## DATA SHOWN:
---*---
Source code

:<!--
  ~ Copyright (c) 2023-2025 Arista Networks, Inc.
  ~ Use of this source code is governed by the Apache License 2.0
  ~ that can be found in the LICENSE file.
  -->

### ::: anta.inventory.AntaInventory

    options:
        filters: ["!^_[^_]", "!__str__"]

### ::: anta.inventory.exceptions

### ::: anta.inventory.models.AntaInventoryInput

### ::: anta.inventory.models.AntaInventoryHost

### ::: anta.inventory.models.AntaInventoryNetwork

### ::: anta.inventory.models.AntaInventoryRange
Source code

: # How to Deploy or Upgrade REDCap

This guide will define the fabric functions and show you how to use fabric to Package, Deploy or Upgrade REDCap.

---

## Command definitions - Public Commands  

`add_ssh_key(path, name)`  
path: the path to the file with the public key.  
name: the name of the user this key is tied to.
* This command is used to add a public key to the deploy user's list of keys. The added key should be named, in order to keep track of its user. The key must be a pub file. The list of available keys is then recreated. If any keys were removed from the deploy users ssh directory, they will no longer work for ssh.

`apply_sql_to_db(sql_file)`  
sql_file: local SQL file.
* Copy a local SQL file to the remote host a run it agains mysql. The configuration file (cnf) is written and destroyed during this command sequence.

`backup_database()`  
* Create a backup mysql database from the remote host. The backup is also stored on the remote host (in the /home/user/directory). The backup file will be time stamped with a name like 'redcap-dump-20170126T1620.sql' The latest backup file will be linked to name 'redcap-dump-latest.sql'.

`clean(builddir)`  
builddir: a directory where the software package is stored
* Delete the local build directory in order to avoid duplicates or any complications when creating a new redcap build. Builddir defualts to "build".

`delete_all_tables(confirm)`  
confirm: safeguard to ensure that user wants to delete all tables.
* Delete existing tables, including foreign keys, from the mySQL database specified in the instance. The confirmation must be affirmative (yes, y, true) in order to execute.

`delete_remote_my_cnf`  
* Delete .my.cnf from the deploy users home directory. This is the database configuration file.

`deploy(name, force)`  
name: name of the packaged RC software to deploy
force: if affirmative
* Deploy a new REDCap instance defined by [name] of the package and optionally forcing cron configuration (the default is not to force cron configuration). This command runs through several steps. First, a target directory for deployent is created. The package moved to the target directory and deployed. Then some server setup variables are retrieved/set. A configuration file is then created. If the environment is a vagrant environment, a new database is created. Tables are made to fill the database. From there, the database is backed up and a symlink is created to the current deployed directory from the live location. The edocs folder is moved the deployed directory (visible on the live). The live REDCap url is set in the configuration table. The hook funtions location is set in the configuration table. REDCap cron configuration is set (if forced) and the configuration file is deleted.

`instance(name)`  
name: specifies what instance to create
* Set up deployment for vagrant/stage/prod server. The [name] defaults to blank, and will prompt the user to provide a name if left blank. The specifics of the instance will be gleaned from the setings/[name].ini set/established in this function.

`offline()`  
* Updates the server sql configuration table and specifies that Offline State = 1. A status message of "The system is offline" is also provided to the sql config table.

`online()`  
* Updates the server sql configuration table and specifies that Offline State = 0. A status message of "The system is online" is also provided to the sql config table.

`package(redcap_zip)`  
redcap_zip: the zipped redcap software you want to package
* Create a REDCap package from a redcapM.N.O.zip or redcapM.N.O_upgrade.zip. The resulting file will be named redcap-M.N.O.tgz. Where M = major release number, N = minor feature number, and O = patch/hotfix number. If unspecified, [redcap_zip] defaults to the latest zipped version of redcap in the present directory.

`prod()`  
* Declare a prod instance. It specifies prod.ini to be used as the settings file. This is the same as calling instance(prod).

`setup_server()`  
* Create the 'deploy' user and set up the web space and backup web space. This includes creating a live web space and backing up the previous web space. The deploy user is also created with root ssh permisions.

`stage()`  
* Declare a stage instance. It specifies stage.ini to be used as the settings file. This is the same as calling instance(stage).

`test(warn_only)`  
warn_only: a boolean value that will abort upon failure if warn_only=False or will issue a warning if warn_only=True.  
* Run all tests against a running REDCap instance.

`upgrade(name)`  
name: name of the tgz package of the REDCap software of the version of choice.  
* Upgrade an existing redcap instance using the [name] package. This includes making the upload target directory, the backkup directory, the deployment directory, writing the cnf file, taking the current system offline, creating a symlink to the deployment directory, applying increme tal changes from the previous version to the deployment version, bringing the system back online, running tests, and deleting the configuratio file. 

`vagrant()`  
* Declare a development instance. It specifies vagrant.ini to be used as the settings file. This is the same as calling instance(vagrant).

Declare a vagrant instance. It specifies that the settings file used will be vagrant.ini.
---*---
## TO DO:
As listed above, the lines from the line with "to name 'redcap-dump-latest.sql'." to the line with "confirm: safeguard to" are to be echoed exactly, with both ends included and nothing added.

## ANSWER:
* Create a backup mysql database from the remote host. The backup is also stored on the remote host (in the /home/user/directory). The backup file will be time stamped with a name like 'redcap-dump-20170126T1620.sql' The latest backup file will be linked to name 'redcap-dump-latest.sql'.

`clean(builddir)`  
builddir: a directory where the software package is stored
* Delete the local build directory in order to avoid duplicates or any complications when creating a new redcap build. Builddir defualts to "build".

`delete_all_tables(confirm)`  
confirm: safeguard to ensure that user wants to delete all tables.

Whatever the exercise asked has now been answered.